(Source data)
[Start of Attachment]

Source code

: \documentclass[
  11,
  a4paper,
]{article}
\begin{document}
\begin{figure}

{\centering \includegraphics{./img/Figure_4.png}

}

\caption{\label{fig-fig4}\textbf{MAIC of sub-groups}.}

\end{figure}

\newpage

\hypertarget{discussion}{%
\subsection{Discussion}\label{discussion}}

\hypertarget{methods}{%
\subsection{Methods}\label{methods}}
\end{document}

[End of Attachment]
[Start of Attachment]

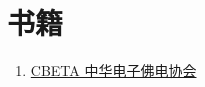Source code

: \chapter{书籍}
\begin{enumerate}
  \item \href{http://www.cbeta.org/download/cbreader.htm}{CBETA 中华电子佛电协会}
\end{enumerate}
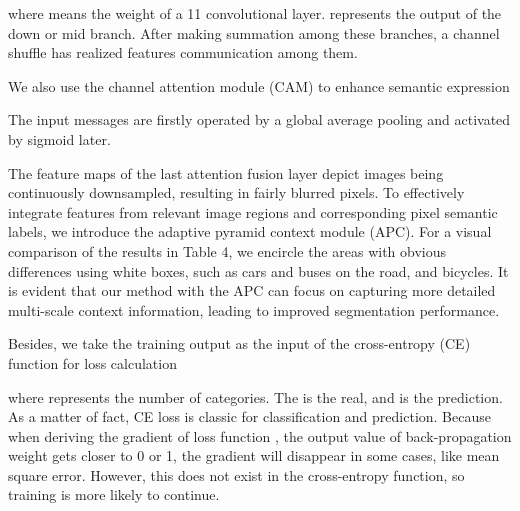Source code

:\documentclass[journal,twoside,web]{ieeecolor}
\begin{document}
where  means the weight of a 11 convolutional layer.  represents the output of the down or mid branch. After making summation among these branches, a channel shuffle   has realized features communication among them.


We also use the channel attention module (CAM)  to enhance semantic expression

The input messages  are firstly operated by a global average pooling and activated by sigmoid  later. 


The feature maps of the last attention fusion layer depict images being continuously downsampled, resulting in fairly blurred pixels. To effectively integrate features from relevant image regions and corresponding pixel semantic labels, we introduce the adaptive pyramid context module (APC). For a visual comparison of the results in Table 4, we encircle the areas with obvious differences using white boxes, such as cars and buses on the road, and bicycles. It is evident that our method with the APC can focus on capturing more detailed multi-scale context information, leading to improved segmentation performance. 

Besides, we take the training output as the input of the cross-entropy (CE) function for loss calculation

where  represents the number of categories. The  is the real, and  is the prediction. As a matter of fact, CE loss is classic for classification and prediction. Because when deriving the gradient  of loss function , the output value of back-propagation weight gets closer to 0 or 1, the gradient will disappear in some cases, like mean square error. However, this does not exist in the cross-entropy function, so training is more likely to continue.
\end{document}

[End of Attachment]

- _Task brief_
From the entries above, collect every line with the string "documentclass" in it.

- _Problem solution_
: \documentclass[
:\documentclass[journal,twoside,web]{ieeecolor}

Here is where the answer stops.